◆ TASK OBJECTIVE
A line below contains "- [Diagrams](#diagrams)", and a later one contains "occasional rendering artifacts.". Repeat both, with every line between them, exactly.

◆ Saved entries
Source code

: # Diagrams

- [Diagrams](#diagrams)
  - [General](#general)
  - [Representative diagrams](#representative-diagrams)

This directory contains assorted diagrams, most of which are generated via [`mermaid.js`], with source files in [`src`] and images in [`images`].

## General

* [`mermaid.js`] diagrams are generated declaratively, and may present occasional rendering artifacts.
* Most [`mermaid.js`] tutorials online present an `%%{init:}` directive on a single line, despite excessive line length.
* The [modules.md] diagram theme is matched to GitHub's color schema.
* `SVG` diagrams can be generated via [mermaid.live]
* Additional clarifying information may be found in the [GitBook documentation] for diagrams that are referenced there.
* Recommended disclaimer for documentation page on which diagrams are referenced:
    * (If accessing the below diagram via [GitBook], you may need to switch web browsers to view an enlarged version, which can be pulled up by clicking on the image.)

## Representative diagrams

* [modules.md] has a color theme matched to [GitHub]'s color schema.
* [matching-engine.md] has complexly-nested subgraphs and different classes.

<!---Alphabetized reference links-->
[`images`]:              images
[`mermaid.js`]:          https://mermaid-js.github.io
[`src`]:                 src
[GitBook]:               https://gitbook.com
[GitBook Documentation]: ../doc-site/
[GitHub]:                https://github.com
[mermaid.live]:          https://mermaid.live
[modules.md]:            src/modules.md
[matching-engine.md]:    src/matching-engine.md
---
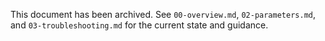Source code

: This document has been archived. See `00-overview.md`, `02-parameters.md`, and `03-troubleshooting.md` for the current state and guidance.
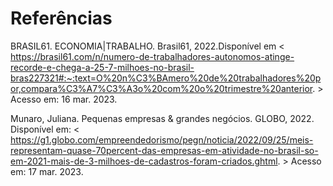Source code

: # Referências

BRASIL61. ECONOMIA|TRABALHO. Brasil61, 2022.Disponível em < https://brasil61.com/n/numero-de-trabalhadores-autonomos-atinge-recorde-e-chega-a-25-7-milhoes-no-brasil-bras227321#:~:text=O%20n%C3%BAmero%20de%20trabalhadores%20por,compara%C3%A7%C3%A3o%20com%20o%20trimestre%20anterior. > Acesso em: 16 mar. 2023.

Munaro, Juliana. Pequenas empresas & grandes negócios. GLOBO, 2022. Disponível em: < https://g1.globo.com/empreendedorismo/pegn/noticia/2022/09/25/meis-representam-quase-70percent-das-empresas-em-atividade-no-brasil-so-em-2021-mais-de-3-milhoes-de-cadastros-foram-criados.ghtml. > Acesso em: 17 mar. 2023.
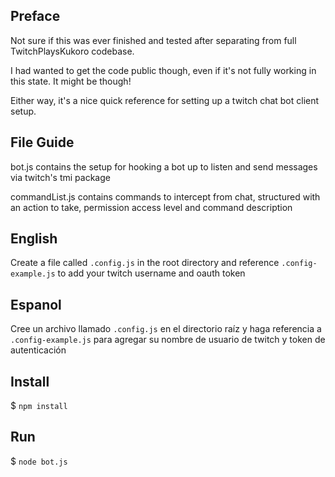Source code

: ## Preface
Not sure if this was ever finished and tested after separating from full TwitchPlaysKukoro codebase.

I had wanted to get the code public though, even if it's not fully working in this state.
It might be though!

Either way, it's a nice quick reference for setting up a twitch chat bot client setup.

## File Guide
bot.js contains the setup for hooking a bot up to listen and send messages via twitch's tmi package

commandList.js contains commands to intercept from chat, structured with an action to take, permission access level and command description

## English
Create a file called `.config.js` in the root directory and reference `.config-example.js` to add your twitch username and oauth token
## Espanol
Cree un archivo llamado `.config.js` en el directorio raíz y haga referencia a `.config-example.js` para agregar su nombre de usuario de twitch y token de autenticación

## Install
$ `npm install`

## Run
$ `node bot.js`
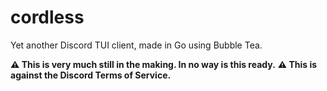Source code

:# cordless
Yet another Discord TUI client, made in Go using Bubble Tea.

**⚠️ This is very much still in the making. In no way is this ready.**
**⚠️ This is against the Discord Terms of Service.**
---
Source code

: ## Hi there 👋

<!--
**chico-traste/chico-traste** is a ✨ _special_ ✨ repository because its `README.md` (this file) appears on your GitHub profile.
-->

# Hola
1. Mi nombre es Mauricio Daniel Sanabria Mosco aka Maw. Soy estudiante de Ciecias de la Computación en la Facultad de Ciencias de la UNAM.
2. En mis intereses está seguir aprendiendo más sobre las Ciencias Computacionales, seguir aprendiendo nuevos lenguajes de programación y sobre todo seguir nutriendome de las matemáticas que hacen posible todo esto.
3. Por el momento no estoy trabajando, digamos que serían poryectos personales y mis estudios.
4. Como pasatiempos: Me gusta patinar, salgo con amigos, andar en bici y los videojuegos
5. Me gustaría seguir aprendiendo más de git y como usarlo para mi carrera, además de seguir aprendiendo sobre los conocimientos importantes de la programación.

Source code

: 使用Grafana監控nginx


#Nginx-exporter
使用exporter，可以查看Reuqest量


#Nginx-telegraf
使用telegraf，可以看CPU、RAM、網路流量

◆ WRITTEN SOLUTION
- [Diagrams](#diagrams)
  - [General](#general)
  - [Representative diagrams](#representative-diagrams)

This directory contains assorted diagrams, most of which are generated via [`mermaid.js`], with source files in [`src`] and images in [`images`].

## General

* [`mermaid.js`] diagrams are generated declaratively, and may present occasional rendering artifacts.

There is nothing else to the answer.